- **Exercise instructions**
Establish how many lines below contain the string "paragraph". Respond with that number alone.

- **Information supplied**
------------

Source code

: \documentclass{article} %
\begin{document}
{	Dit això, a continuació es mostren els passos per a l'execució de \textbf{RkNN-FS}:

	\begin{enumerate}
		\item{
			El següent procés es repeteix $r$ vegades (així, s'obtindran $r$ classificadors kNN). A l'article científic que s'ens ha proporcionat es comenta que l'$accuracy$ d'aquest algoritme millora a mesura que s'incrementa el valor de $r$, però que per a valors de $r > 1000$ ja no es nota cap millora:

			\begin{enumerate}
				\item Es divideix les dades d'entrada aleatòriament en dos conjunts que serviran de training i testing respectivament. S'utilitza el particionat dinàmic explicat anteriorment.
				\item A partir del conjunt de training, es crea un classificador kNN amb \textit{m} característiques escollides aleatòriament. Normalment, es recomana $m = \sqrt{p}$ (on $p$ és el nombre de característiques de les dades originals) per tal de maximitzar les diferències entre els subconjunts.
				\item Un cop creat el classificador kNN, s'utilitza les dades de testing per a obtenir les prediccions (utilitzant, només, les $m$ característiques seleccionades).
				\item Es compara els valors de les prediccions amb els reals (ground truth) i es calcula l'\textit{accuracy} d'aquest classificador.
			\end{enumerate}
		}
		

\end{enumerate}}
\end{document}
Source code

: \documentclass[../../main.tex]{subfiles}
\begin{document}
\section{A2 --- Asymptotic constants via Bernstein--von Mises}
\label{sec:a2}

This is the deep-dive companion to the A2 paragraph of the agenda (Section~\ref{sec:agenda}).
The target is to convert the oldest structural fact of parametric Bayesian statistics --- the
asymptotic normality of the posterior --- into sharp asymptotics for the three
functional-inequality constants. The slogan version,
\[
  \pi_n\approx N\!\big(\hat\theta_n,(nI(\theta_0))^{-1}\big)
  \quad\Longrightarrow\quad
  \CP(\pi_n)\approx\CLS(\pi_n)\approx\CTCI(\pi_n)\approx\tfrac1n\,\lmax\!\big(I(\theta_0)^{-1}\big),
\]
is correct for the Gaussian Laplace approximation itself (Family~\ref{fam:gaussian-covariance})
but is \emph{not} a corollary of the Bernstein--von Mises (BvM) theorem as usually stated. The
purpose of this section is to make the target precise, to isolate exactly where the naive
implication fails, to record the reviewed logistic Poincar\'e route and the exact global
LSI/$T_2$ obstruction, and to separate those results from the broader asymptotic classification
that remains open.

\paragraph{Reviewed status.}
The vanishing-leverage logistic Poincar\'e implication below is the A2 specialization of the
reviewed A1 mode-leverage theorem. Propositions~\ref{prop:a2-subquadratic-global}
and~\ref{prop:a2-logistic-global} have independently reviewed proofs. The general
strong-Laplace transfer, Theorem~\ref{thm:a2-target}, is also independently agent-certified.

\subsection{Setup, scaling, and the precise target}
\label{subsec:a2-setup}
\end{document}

------------

- **Expected answer**
2